**Items from a data source:**
^^^^^^^^
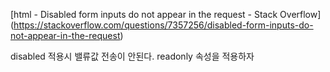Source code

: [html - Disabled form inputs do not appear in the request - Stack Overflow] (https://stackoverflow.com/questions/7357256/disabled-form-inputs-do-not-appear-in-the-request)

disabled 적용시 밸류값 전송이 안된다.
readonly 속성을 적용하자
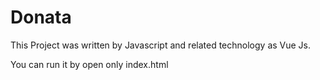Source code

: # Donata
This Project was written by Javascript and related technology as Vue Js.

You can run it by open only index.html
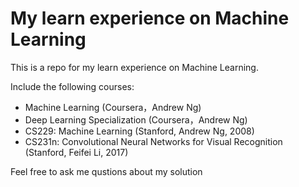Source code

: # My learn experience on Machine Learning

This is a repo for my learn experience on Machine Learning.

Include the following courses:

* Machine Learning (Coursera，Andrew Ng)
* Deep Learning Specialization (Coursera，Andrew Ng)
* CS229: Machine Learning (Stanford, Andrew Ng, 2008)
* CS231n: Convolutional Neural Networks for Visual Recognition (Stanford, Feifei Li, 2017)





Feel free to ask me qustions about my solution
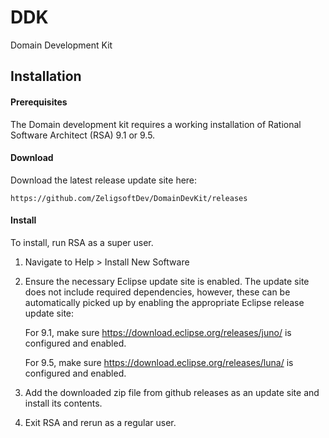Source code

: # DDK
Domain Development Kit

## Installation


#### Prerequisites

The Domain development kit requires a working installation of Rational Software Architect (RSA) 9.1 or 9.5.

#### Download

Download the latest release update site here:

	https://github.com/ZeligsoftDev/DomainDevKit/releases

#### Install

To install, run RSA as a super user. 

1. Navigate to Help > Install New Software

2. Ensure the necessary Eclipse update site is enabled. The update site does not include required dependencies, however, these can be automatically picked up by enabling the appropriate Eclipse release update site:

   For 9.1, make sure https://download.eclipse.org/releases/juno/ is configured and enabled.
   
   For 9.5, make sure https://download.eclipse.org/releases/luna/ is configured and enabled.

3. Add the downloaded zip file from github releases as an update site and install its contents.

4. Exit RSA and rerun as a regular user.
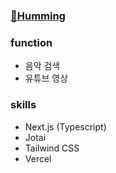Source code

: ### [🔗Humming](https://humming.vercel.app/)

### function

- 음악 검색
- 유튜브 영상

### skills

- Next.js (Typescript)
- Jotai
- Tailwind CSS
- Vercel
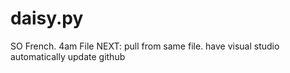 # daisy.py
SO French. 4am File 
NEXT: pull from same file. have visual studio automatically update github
^^^^^^^^
**What you will do:** Only the lines with the string "make" are wanted; pick them out of the records above and copy them.

**Response to the exercise:**
   For 9.1, make sure https://download.eclipse.org/releases/juno/ is configured and enabled.
   For 9.5, make sure https://download.eclipse.org/releases/luna/ is configured and enabled.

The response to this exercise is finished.